§ WORK ITEM
For this listing, the lines between the one holding "A genus-$3$ surface" and the one holding "The $3 \times", inclusive, must be set down exactly.

§ INPUT DATA
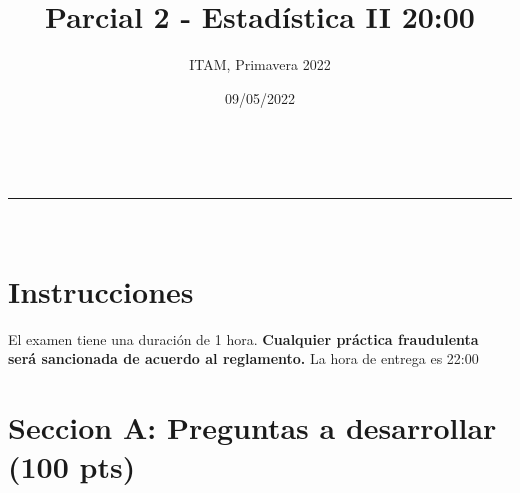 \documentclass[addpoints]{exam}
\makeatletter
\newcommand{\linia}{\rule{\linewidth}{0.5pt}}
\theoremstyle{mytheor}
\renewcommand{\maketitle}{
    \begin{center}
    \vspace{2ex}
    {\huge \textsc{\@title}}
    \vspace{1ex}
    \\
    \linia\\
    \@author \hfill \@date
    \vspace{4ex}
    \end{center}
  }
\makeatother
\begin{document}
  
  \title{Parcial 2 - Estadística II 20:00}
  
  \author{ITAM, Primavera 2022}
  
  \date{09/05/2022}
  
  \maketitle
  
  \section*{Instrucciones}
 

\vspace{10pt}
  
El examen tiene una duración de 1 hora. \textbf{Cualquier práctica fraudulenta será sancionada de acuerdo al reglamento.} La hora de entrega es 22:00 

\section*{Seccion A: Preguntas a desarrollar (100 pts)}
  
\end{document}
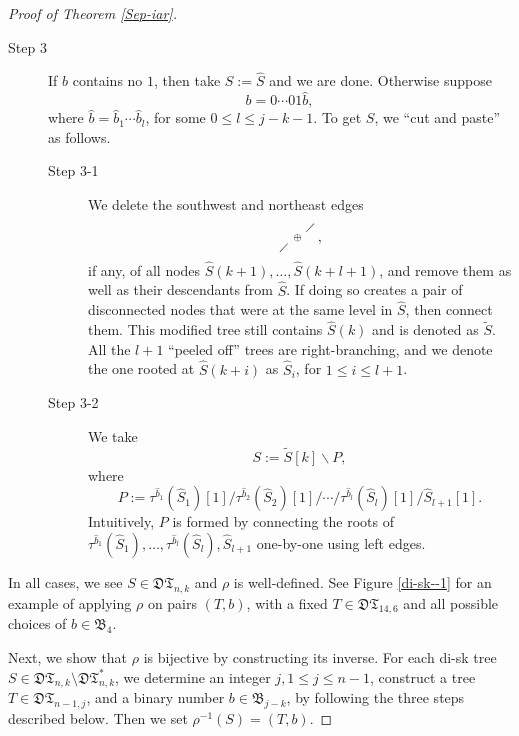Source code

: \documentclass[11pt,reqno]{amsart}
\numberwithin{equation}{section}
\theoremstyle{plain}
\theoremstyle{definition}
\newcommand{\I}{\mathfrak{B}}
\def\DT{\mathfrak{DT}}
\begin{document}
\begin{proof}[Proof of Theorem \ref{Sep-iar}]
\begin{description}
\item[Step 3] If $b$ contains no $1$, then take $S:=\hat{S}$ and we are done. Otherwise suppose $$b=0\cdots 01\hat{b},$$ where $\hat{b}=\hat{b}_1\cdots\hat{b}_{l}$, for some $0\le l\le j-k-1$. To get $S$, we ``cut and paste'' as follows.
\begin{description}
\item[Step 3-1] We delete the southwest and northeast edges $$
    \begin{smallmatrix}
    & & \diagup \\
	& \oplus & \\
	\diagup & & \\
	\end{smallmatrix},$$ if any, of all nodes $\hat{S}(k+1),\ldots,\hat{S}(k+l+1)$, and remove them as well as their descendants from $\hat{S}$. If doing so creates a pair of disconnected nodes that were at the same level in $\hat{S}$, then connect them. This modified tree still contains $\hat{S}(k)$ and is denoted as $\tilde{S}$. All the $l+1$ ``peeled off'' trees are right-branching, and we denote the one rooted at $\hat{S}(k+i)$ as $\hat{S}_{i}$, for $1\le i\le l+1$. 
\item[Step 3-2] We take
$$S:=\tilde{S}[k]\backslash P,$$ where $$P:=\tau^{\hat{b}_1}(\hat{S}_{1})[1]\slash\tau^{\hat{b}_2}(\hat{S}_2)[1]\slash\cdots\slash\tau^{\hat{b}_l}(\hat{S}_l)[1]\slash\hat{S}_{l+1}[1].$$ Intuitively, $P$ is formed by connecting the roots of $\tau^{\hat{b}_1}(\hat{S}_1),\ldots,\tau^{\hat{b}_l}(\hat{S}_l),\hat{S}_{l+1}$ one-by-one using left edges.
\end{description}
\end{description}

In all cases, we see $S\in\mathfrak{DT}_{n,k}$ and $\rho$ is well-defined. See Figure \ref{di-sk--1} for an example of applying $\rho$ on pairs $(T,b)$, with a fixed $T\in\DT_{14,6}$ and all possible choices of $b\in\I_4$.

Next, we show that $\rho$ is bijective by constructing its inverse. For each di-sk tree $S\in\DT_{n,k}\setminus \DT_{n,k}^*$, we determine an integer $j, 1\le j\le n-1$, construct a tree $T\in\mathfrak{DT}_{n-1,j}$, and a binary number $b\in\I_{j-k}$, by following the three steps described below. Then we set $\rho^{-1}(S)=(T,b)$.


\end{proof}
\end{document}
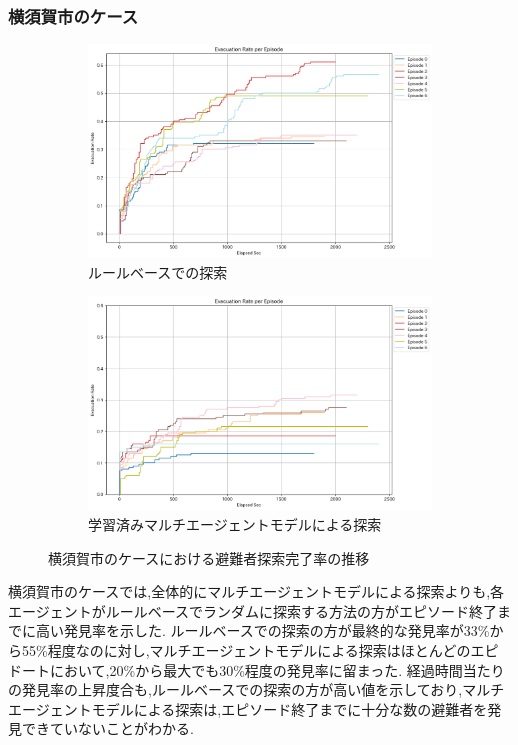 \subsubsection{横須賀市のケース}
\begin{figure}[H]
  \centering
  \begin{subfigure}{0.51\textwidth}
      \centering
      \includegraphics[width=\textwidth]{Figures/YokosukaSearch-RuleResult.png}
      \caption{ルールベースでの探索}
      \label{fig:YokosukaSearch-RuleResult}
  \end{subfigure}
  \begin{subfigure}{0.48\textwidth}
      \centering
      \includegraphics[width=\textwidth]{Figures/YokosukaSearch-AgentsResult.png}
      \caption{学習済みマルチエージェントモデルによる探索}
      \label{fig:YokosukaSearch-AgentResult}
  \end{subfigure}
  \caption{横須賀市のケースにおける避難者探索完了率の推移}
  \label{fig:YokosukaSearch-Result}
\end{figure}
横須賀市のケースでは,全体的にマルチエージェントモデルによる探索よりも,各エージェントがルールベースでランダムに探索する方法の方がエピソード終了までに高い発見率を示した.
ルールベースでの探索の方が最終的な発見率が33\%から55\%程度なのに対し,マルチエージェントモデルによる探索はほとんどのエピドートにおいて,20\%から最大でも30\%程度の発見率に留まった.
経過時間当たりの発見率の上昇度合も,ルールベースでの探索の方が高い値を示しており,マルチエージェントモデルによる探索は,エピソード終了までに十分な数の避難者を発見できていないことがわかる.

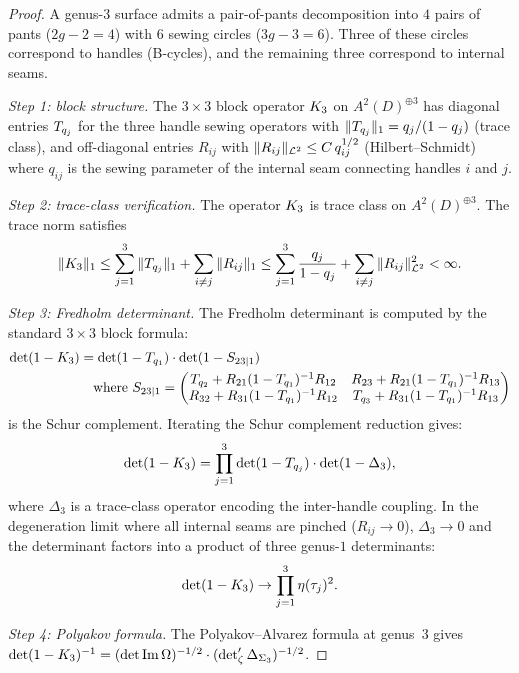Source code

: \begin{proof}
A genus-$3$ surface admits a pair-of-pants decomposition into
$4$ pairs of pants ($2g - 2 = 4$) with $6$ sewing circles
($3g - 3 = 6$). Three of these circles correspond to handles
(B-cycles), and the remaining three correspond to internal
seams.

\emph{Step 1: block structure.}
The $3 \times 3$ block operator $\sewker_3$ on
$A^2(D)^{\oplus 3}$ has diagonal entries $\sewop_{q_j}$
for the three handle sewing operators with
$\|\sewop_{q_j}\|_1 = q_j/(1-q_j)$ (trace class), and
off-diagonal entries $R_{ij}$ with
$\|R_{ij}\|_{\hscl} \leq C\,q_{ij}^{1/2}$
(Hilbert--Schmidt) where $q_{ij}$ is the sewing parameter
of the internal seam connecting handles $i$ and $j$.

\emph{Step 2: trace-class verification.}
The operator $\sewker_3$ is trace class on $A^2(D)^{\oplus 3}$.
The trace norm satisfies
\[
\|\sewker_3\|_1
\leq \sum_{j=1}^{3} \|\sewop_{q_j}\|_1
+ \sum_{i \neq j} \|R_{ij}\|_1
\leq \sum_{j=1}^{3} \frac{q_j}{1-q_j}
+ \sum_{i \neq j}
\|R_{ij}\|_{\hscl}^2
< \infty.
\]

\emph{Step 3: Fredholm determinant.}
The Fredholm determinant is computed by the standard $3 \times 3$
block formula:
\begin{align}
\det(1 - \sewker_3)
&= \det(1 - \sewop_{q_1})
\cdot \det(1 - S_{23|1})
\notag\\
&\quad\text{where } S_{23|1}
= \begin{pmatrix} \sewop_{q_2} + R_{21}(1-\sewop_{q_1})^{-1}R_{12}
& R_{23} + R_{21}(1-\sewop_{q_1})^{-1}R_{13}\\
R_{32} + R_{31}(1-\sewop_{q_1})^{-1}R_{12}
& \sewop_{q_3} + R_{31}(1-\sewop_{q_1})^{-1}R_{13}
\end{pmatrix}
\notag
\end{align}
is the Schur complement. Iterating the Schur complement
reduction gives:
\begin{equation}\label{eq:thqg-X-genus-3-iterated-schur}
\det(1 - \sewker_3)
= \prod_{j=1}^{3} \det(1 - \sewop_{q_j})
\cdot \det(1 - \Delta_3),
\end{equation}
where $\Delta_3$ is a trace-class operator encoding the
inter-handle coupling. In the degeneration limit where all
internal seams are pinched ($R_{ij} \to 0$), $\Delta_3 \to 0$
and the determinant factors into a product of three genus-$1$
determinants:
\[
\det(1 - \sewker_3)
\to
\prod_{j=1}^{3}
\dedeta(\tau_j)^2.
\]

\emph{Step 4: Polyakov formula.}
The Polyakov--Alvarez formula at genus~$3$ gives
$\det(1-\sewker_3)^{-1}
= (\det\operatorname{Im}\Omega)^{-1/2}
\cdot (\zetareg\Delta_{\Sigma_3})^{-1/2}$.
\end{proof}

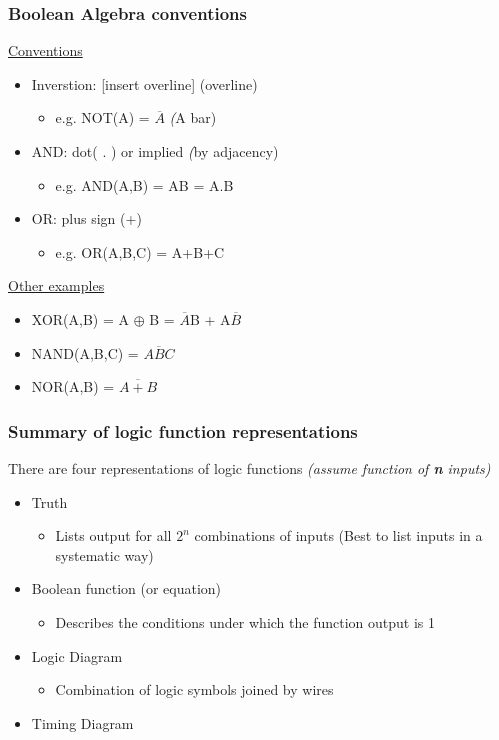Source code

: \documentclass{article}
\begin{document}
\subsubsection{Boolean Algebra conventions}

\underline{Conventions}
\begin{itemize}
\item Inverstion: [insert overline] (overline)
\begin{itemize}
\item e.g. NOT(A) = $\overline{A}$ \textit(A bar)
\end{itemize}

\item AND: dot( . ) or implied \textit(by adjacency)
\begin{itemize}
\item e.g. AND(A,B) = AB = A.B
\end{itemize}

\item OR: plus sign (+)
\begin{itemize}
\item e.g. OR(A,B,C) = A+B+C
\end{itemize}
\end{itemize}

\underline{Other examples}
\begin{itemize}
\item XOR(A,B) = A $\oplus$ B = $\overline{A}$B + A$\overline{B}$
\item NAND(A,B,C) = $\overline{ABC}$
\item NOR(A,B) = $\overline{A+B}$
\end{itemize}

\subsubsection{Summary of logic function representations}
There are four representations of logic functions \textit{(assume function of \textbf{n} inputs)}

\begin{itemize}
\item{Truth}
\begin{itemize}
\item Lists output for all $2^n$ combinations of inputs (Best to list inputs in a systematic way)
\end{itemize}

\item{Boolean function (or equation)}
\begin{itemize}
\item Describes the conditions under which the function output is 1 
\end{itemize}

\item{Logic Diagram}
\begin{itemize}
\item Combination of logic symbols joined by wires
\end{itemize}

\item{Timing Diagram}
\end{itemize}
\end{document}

§ ANSWER
A genus-$3$ surface admits a pair-of-pants decomposition into
$4$ pairs of pants ($2g - 2 = 4$) with $6$ sewing circles
($3g - 3 = 6$). Three of these circles correspond to handles
(B-cycles), and the remaining three correspond to internal
seams.

\emph{Step 1: block structure.}
The $3 \times 3$ block operator $\sewker_3$ on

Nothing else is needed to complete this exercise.